Mamadou Doumbiya est une adresse bien connue des hommes infertiles. Plongée dans l’univers fétiche de ce marabout qui suscite beaucoup d’espoir.
Par LD
Le silence dans le couloir contraste fort avec le tumulte dans la chambre de Doumbouya, d’où les hommes ressortent toujours avec un sachet rempli de bouteilles « d’eau bénite » ou de racines de plante à usage curatif. Le décor est fait de talismans, de peaux d’âne ou de chèvre. Une carapace de tortue, une tête de gazelle et une queue de singe sont, pêle-mêle, accrochées aux murs entachés par endroits. Des graphies en arabe perturbent parfois ce décor faunique. A chaque coin se trouve un canari fait en terre battue. « Ces canaris – qu’il pointe du doigt – contiennent tous du ‘’safara’’(eau bénite) pour divers usages », annonce Amadi Camara, chambellan du marabout, lequel planifie les visites des patients.

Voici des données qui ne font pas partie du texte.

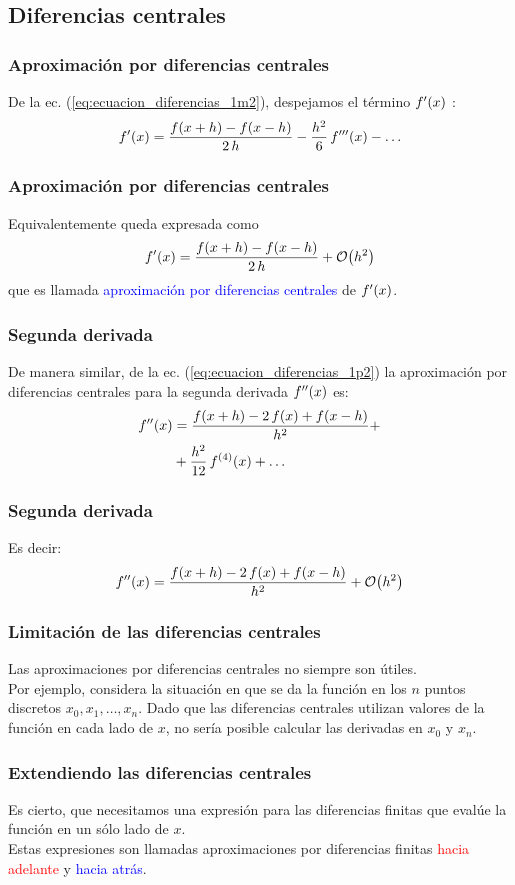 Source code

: \subsection{Diferencias centrales}
\begin{frame}
\frametitle{Aproximación por diferencias centrales}
De la ec. (\ref{eq:ecuacion_diferencias_1m2}), despejamos el término ${f}^{\prime}(x)$ :
\begin{align*}
{f}^{\prime}(x) = \dfrac{f(x + h) - f(x - h)}{2 \, h} - \dfrac{h^{2}}{6} \, {f}^{\prime \prime \prime} (x) - \ldots
\end{align*} 
\end{frame}
\begin{frame}
\frametitle{Aproximación por diferencias centrales}
Equivalentemente queda expresada como
\begin{align}
\ptilde{f} (x) = \dfrac{f(x + h) - f(x - h)}{2 \, h} + \order{h^{2}}
\label{eq:ecuacion_5_01}
\end{align}
que es llamada \textcolor{blue}{aproximación por diferencias centrales} de ${f}^{\prime}(x)$.
\end{frame}
\begin{frame}
\frametitle{Segunda derivada}
De manera similar, de la ec. (\ref{eq:ecuacion_diferencias_1p2}) la aproximación por diferencias centrales para la segunda derivada ${f}^{\prime \prime}(x)$ es:
\begin{align*}
{f}^{\prime \prime} (x) &=  \dfrac{f(x + h)- 2 \,  f(x) + f(x - h)}{h^{2}} + \\
&+ \dfrac{h^{2}}{12} \, {f}^{(4)}(x) + \ldots
\end{align*}
\end{frame}
\begin{frame}
\frametitle{Segunda derivada}
Es decir:
\begin{align}
\stilde{f} (x) =  \dfrac{f(x + h) - 2 \, f(x) + f(x - h)}{h^{2}} + \order{h^{2}}
\label{eq:ecuacion_5_02}
\end{align}
\end{frame}
\begin{frame}
\frametitle{Limitación de las diferencias centrales}
Las aproximaciones por diferencias centrales no siempre son útiles.
\\
\bigskip
Por ejemplo, considera la situación en que se da la función en los $n$ puntos discretos $x_{0}, x_{1}, \ldots,x_{n}$.  Dado que las diferencias centrales utilizan valores de la función en cada lado de $x$, no sería posible calcular las derivadas en $x_{0}$ y $x_{n}$.
\end{frame}
\begin{frame}
\frametitle{Extendiendo las diferencias centrales}
Es cierto, que necesitamos una expresión para las diferencias finitas que evalúe la función en un sólo lado de $x$.
\\
\bigskip
Estas expresiones son llamadas aproximaciones por diferencias finitas \textcolor{red}{hacia adelante} y \textcolor{blue}{hacia atrás}.
\end{frame}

Sur un espace adjacent à la porte d’entrée, sont superposés des dizaines de sacs contenant de la poudre obtenue à partir du malaxage de différentes feuilles et racines arboricoles. Tout autour de la chambre, sont éparpillés des flacons bourrés de toutes sortes de mixtures. Une pièce intimidante aux allures mystiques que vient briser un matelas placé au milieu.
Mamady Doumbouya, le maître des lieux, est assis sur une natte en peau de chameau. Un long chapelet à son cou, deux autres à ses poignets, il se distingue aussi par ses balafres, une identité typique aux « Haoussa » de la Guinée Conakry, son ethnie d’origine. Il porte un caftan en wax sans manches qui dévoile ses robustes bras. Son gros bonnet rouge au sommet enfoncé dans le crâne est essaimé d’une kyrielle de cauris.
Dans l’antre mystique
Les jambes décroisées, Doumbouya met de l’eau dans une bassine en y plongeant des feuilles d’arbre et de la poudre rouge, et les frictionne, aidé par son chambellan. C’est au tour d’Ababacar Diouf, un « patient » venu de Rufisque. Il s’assoit devant un bol de sable. Avec un long cure-dent, coincé entre son index, le pouce et le majeur, le « devin » plaque sur le sable quelques arabesques. En un tournemain, il noie les écrits et empoigne le sable qu’il jette dans un seau d’eau. Un murmure d’incantations indéchiffrables entonne son gestuel. Brusquement, du sac qu’il tient sur son flanc droit, il déniche un minuscule serpent, qu’il plonge dans le seau, en psalmodiant des incantations en langue haoussa.
Le reptile est retiré de l’eau et réintroduit dans le sac d’où il sort une bouteille au contenu jaunâtre. Le féticheur ajoute quelques gouttes à la mixture pour le bain de M. Diouf. « L’eau doit toucher tout ton corps. Il faut veiller à ne délaisser aucune partie. Tout doit être mouillé », ordonne-t-il dans un wolof approximatif.
Montre, lunettes et chaussures enlevées, Ababacar Diouf se dirige vers cette salle dont l’accès est sélectif. Il prend son bain mystique alors que dehors, tout le monde avait déjà pris congé du couloir où de la fraicheur commençait à se faire sentir. Le soir régnait déjà.